** DATA TO EXAMINE follows **

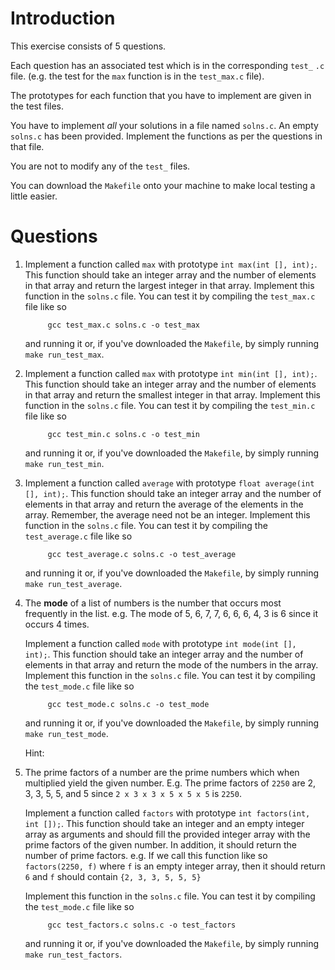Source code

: # Introduction
This exercise consists of 5 questions. 

Each question has an associated test which is in the corresponding
`test_` `.c` file. (e.g. the test for the `max` function is in the
`test_max.c` file).

The prototypes for each function that you have to implement are given
in the test files. 

You have to implement *all* your solutions in a file named
`solns.c`. An empty `solns.c` has been provided. Implement the
functions as per the questions in that file. 

You are not to modify any of the `test_` files. 

You can download the `Makefile` onto your machine to make local
testing a little easier.


# Questions

1. Implement a function called `max` with prototype `int max(int [],
   int);`. This function should take an integer array and the number
   of elements in that array and return the largest integer in that
   array. Implement this function in the `solns.c` file. You can test
   it by compiling the `test_max.c` file like so 
       
            gcc test_max.c solns.c -o test_max
            
   and running it or, if you've downloaded the `Makefile`, by simply
   running `make run_test_max`.

1. Implement a function called `max` with prototype `int min(int [],
   int);`. This function should take an integer array and the number
   of elements in that array and return the smallest integer in that
   array. Implement this function in the `solns.c` file. You can test
   it by compiling the `test_min.c` file like so 
       
            gcc test_min.c solns.c -o test_min
            
   and running it or, if you've downloaded the `Makefile`, by simply
   running `make run_test_min`.


1. Implement a function called `average` with prototype `float
   average(int [], int);`. This function should take an integer array
   and the number of elements in that array and return the average of
   the elements in the array. Remember, the average need not be an
   integer. Implement this function in the `solns.c` file. You can
   test it by compiling the `test_average.c` file like so
       
            gcc test_average.c solns.c -o test_average
            
   and running it or, if you've downloaded the `Makefile`, by simply
   running `make run_test_average`.

1. The **mode** of a list of numbers is the number that occurs most
   frequently in the list. e.g. The mode of 5, 6, 7, 7, 6, 6, 6, 4, 3
   is 6 since it occurs 4 times. 

   Implement a function called `mode` with prototype `int mode(int
   [], int);`. This function should take an integer array and the
   number of elements in that array and return the mode of the
   numbers in the array. Implement this function in the `solns.c`
   file. You can test it by compiling the `test_mode.c` file like
   so
       
            gcc test_mode.c solns.c -o test_mode
            
   and running it or, if you've downloaded the `Makefile`, by simply
   running `make run_test_mode`.
   
   Hint: 
   
1. The prime factors of a number are the prime numbers which when
   multiplied yield the given number. E.g. The prime factors of `2250`
   are 2, 3, 3, 5, 5, and 5 since `2 x 3 x 3 x 5 x 5 x 5` is `2250`. 

   Implement a function called `factors` with prototype `int
   factors(int, int []);`. This function should take an integer and an
   empty integer array as arguments and should fill the provided
   integer array with the prime factors of the given number. In
   addition, it should return the number of prime factors.  e.g. 
   If we call this function like so `factors(2250, f)` where `f` is an
   empty integer array, then it should return `6` and `f` should contain
   `{2, 3, 3, 5, 5, 5}`
   
   Implement this function in the `solns.c` file. You can test it by
   compiling the `test_mode.c` file like so
       
            gcc test_factors.c solns.c -o test_factors
            
   and running it or, if you've downloaded the `Makefile`, by simply
   running `make run_test_factors`.
   
   


   



   


   




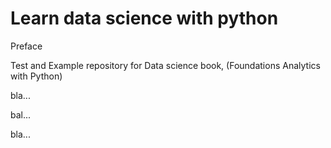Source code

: # Learn data science with python

Preface

Test and Example repository for Data science book, \(Foundations Analytics with Python\)

bla...

bal...

bla...



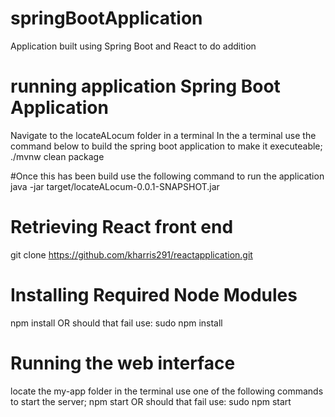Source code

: # springBootApplication
Application built using Spring Boot and React to do addition

# running application Spring Boot Application
Navigate to the locateALocum folder in a terminal
In the a terminal use the command below to build the spring boot application to make it executeable;
./mvnw clean package

#Once this has been build use the following command to run the application
java -jar target/locateALocum-0.0.1-SNAPSHOT.jar


# Retrieving React front end
git clone https://github.com/kharris291/reactapplication.git

# Installing Required Node Modules
npm install
OR should that fail use:
sudo npm install

# Running the web interface
locate the my-app folder in the terminal
use one of the following commands to start the server;
npm start
OR should that fail use:
sudo npm start



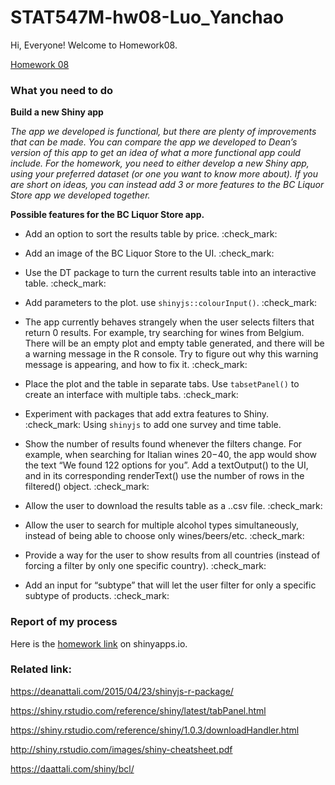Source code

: 
# STAT547M-hw08-Luo_Yanchao

Hi, Everyone! Welcome to  Homework08.

[Homework 08](http://stat545.com/hw08_shiny.html)

### What you need to do

**Build a new Shiny app**

*The app we developed is functional, but there are plenty of improvements that can be made. You can compare the app we developed to Dean’s version of this app to get an idea of what a more functional app could include. For the homework, you need to either develop a new Shiny app, using your preferred dataset (or one you want to know more about). If you are short on ideas, you can instead add 3 or more features to the BC Liquor Store app we developed together.*

**Possible features for the BC Liquor Store app.**

+ Add an option to sort the results table by price. :check_mark:

+ Add an image of the BC Liquor Store to the UI.  :check_mark:

+ Use the DT package to turn the current results table into an interactive table.  :check_mark:

+ Add parameters to the plot. use `shinyjs::colourInput()`. :check_mark:

+ The app currently behaves strangely when the user selects filters that return 0 results. For example, try searching for wines from Belgium. There will be an empty plot and empty table generated, and there will be a warning message in the R console. Try to figure out why this warning message is appearing, and how to fix it. :check_mark:

+ Place the plot and the table in separate tabs. Use `tabsetPanel()` to create an interface with multiple tabs. :check_mark:

+ Experiment with packages that add extra features to Shiny. :check_mark:
Using `shinyjs` to add one survey and time table.

+ Show the number of results found whenever the filters change. For example, when searching for Italian wines $20-$40, the app would show the text “We found 122 options for you”.
Add a textOutput() to the UI, and in its corresponding renderText() use the number of rows in the filtered() object. :check_mark:

+ Allow the user to download the results table as a ..csv file. :check_mark:

+ Allow the user to search for multiple alcohol types simultaneously, instead of being able to choose only wines/beers/etc. :check_mark:

+ Provide a way for the user to show results from all countries (instead of forcing a filter by only one specific country). :check_mark:

+ Add an input for “subtype” that will let the user filter for only a specific subtype of products. :check_mark:

### Report of my process

Here is the [homework link]() on shinyapps.io.

### Related link:

https://deanattali.com/2015/04/23/shinyjs-r-package/

https://shiny.rstudio.com/reference/shiny/latest/tabPanel.html

https://shiny.rstudio.com/reference/shiny/1.0.3/downloadHandler.html

http://shiny.rstudio.com/images/shiny-cheatsheet.pdf

https://daattali.com/shiny/bcl/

** End of DATA TO EXAMINE **

YOUR GOAL: Pictures are to be left out; otherwise, retype exactly the lines from the first line of the data through the line containing "1. The **mode**".

EXERCISE SOLUTION:
Source code

: # Introduction
This exercise consists of 5 questions. 

Each question has an associated test which is in the corresponding
`test_` `.c` file. (e.g. the test for the `max` function is in the
`test_max.c` file).

The prototypes for each function that you have to implement are given
in the test files. 

You have to implement *all* your solutions in a file named
`solns.c`. An empty `solns.c` has been provided. Implement the
functions as per the questions in that file. 

You are not to modify any of the `test_` files. 

You can download the `Makefile` onto your machine to make local
testing a little easier.


# Questions

1. Implement a function called `max` with prototype `int max(int [],
   int);`. This function should take an integer array and the number
   of elements in that array and return the largest integer in that
   array. Implement this function in the `solns.c` file. You can test
   it by compiling the `test_max.c` file like so 
       
            gcc test_max.c solns.c -o test_max
            
   and running it or, if you've downloaded the `Makefile`, by simply
   running `make run_test_max`.

1. Implement a function called `max` with prototype `int min(int [],
   int);`. This function should take an integer array and the number
   of elements in that array and return the smallest integer in that
   array. Implement this function in the `solns.c` file. You can test
   it by compiling the `test_min.c` file like so 
       
            gcc test_min.c solns.c -o test_min
            
   and running it or, if you've downloaded the `Makefile`, by simply
   running `make run_test_min`.


1. Implement a function called `average` with prototype `float
   average(int [], int);`. This function should take an integer array
   and the number of elements in that array and return the average of
   the elements in the array. Remember, the average need not be an
   integer. Implement this function in the `solns.c` file. You can
   test it by compiling the `test_average.c` file like so
       
            gcc test_average.c solns.c -o test_average
            
   and running it or, if you've downloaded the `Makefile`, by simply
   running `make run_test_average`.

1. The **mode** of a list of numbers is the number that occurs most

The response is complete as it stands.